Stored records
------
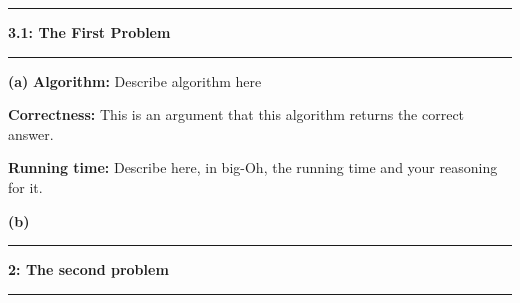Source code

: \documentclass[11pt]{article}
\newcommand\question[2]{\vspace{.25in}\hrule\textbf{#1: #2}\vspace{.5em}\hrule\vspace{.10in}}
\renewcommand\part[1]{\vspace{.10in}\textbf{(#1)}}
\newcommand\algorithm{\vspace{.10in}\textbf{Algorithm: }}
\newcommand\correctness{\vspace{.10in}\textbf{Correctness: }}
\newcommand\runtime{\vspace{.10in}\textbf{Running time: }}
\begin{document}
\raggedright
\newcommand\NAME{Sean Connor}  %
\newcommand\HWNUM{2}              %


\question{3.1}{The First Problem} 

\part{a} \algorithm Describe algorithm here

\correctness This is an argument  that this algorithm returns the correct answer.

\runtime Describe here, in big-Oh, the running time and your reasoning for it.

\part{b}

\question{2}{The second problem}
\end{document}
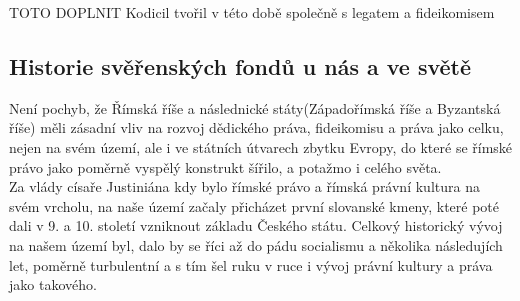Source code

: \documentclass{article}
\begin{document}




TOTO DOPLNIT
Kodicil tvořil v této době společně s legatem a fideikomisem 

\newpage

\subsection{Historie svěřenských fondů u nás a ve světě}

Není pochyb, že Římská říše a následnické státy(Západořímská říše a Byzantská říše) měli zásadní vliv na rozvoj dědického práva, fideikomisu a práva jako celku, nejen na svém území, ale i ve státních útvarech zbytku Evropy, do které se římské právo jako poměrně vyspělý konstrukt šířilo, a potažmo i celého světa.\\

Za vlády císaře Justiniána kdy bylo římské právo a římská právní kultura na svém vrcholu, na naše území začaly přicházet první slovanské kmeny, které poté dali v 9. a 10. století vzniknout základu Českého státu. Celkový historický vývoj na našem území byl, dalo by se říci až do pádu socialismu a několika následujích let, poměrně turbulentní a s tím šel ruku v ruce i vývoj právní kultury a práva jako takového. \\
\end{document}
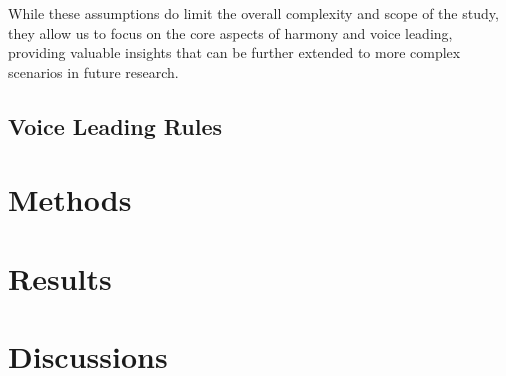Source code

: \documentclass[12pt, letterpaper]{article}
\begin{document}
While these assumptions do limit the overall complexity and scope of the study, they allow us to focus on the core aspects of harmony and voice leading, providing valuable insights that can be further extended to more complex scenarios in future research.

\subsection{Voice Leading Rules}

\section{Methods}

\section{Results}

\section{Discussions}
\end{document}
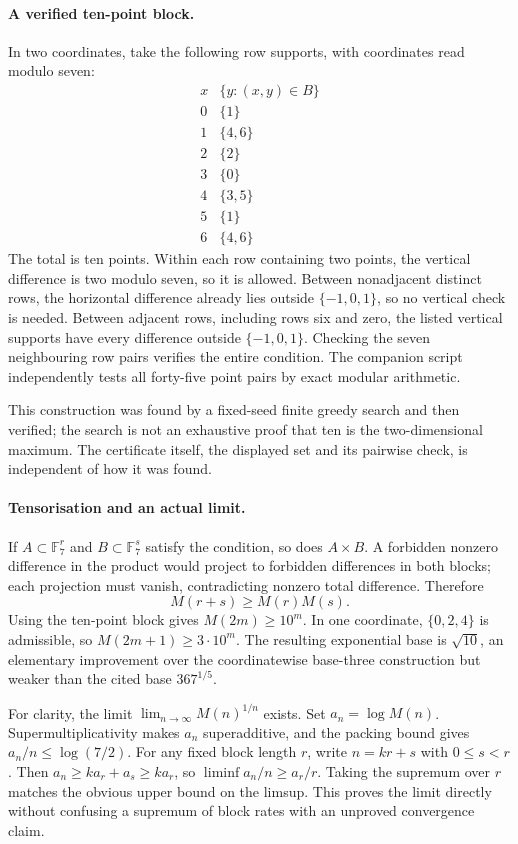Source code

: \documentclass[11pt,a4paper]{article}
\newcommand{\F}{\mathbb{F}}
\begin{document}
\paragraph{A verified ten-point block.}
In two coordinates, take the following row supports, with coordinates read modulo seven:
\[
 \begin{array}{c|c}
 x&\{y:(x,y)\in B\}\\\hline
 0&\{1\}\\1&\{4,6\}\\2&\{2\}\\3&\{0\}\\
 4&\{3,5\}\\5&\{1\}\\6&\{4,6\}
 \end{array}
\]
The total is ten points. Within each row containing two points, the vertical difference is two modulo seven, so it is allowed. Between nonadjacent distinct rows, the horizontal difference already lies outside $\{-1,0,1\}$, so no vertical check is needed. Between adjacent rows, including rows six and zero, the listed vertical supports have every difference outside $\{-1,0,1\}$. Checking the seven neighbouring row pairs verifies the entire condition. The companion script independently tests all forty-five point pairs by exact modular arithmetic.

This construction was found by a fixed-seed finite greedy search and then verified; the search is not an exhaustive proof that ten is the two-dimensional maximum. The certificate itself, the displayed set and its pairwise check, is independent of how it was found.

\paragraph{Tensorisation and an actual limit.}
If $A\subset\F_7^r$ and $B\subset\F_7^s$ satisfy the condition, so does $A\times B$. A forbidden nonzero difference in the product would project to forbidden differences in both blocks; each projection must vanish, contradicting nonzero total difference. Therefore
\[
 M(r+s)\geq M(r)M(s).
\]
Using the ten-point block gives $M(2m)\geq10^m$. In one coordinate, $\{0,2,4\}$ is admissible, so $M(2m+1)\geq3\cdot10^m$. The resulting exponential base is $\sqrt{10}$, an elementary improvement over the coordinatewise base-three construction but weaker than the cited base $367^{1/5}$.

For clarity, the limit $\lim_{n\to\infty}M(n)^{1/n}$ exists. Set $a_n=\log M(n)$. Supermultiplicativity makes $a_n$ superadditive, and the packing bound gives $a_n/n\leq\log(7/2)$. For any fixed block length $r$, write $n=kr+s$ with $0\leq s<r$. Then $a_n\geq ka_r+a_s\geq ka_r$, so $\liminf a_n/n\geq a_r/r$. Taking the supremum over $r$ matches the obvious upper bound on the limsup. This proves the limit directly without confusing a supremum of block rates with an unproved convergence claim.
\end{document}
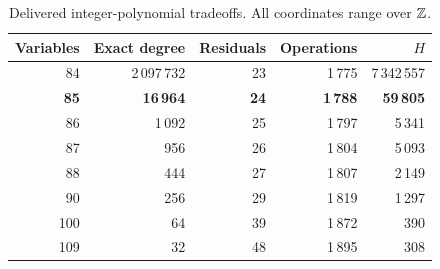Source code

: \begin{table}[htbp]
\centering
\caption{Delivered integer-polynomial tradeoffs. All coordinates range over $\Z$.}
\label{tab:metrics}
\small
\begin{tabular}{rrrrr}
\toprule
Variables & Exact degree & Residuals & Operations & $H$\\
\midrule
84 & 2\,097\,732 & 23 & 1\,775 & 7\,342\,557\\
\textbf{85} & \textbf{16\,964} & \textbf{24} & \textbf{1\,788} & \textbf{59\,805}\\
86 & 1\,092 & 25 & 1\,797 & 5\,341\\
87 & 956 & 26 & 1\,804 & 5\,093\\
88 & 444 & 27 & 1\,807 & 2\,149\\
90 & 256 & 29 & 1\,819 & 1\,297\\
100 & 64 & 39 & 1\,872 & 390\\
109 & 32 & 48 & 1\,895 & 308\\
\bottomrule
\end{tabular}
\end{table}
------
■ **WORK REQUIRED**: Only the lines above that hold "verified" are wanted. Show every one of them.

■ **RESPONSE TO THIS TASK**:
\paragraph{A verified ten-point block.}
This construction was found by a fixed-seed finite greedy search and then verified; the search is not an exhaustive proof that ten is the two-dimensional maximum. The certificate itself, the displayed set and its pairwise check, is independent of how it was found.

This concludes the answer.